Where the word "Tabs" occurs in a line of the listing, please copy the line.

--- START ---

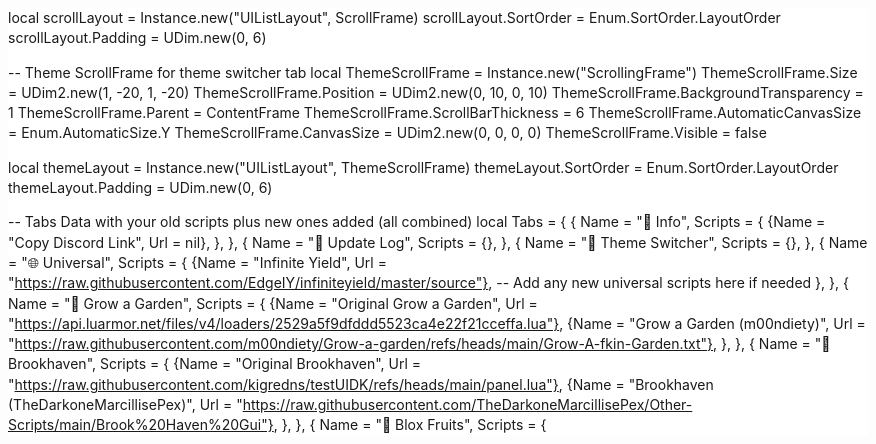 local scrollLayout = Instance.new("UIListLayout", ScrollFrame)
scrollLayout.SortOrder = Enum.SortOrder.LayoutOrder
scrollLayout.Padding = UDim.new(0, 6)

-- Theme ScrollFrame for theme switcher tab
local ThemeScrollFrame = Instance.new("ScrollingFrame")
ThemeScrollFrame.Size = UDim2.new(1, -20, 1, -20)
ThemeScrollFrame.Position = UDim2.new(0, 10, 0, 10)
ThemeScrollFrame.BackgroundTransparency = 1
ThemeScrollFrame.Parent = ContentFrame
ThemeScrollFrame.ScrollBarThickness = 6
ThemeScrollFrame.AutomaticCanvasSize = Enum.AutomaticSize.Y
ThemeScrollFrame.CanvasSize = UDim2.new(0, 0, 0, 0)
ThemeScrollFrame.Visible = false

local themeLayout = Instance.new("UIListLayout", ThemeScrollFrame)
themeLayout.SortOrder = Enum.SortOrder.LayoutOrder
themeLayout.Padding = UDim.new(0, 6)

-- Tabs Data with your old scripts plus new ones added (all combined)
local Tabs = {
    {
        Name = "📌 Info",
        Scripts = {
            {Name = "Copy Discord Link", Url = nil},
        },
    },
    {
        Name = "📝 Update Log",
        Scripts = {},
    },
    {
        Name = "🎨 Theme Switcher",
        Scripts = {},
    },
    {
        Name = "🌐 Universal",
        Scripts = {
            {Name = "Infinite Yield", Url = "https://raw.githubusercontent.com/EdgeIY/infiniteyield/master/source"},
            -- Add any new universal scripts here if needed
        },
    },
    {
        Name = "🌱 Grow a Garden",
        Scripts = {
            {Name = "Original Grow a Garden", Url = "https://api.luarmor.net/files/v4/loaders/2529a5f9dfddd5523ca4e22f21cceffa.lua"},
            {Name = "Grow a Garden (m00ndiety)", Url = "https://raw.githubusercontent.com/m00ndiety/Grow-a-garden/refs/heads/main/Grow-A-fkin-Garden.txt"},
        },
    },
    {
        Name = "🏡 Brookhaven",
        Scripts = {
            {Name = "Original Brookhaven", Url = "https://raw.githubusercontent.com/kigredns/testUIDK/refs/heads/main/panel.lua"},
            {Name = "Brookhaven (TheDarkoneMarcillisePex)", Url = "https://raw.githubusercontent.com/TheDarkoneMarcillisePex/Other-Scripts/main/Brook%20Haven%20Gui"},
        },
    },
    {
        Name = "🍉 Blox Fruits",
        Scripts = {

--- END ---

#### [SOLUTION FOR THIS TASK]
-- Tabs Data with your old scripts plus new ones added (all combined)
local Tabs = {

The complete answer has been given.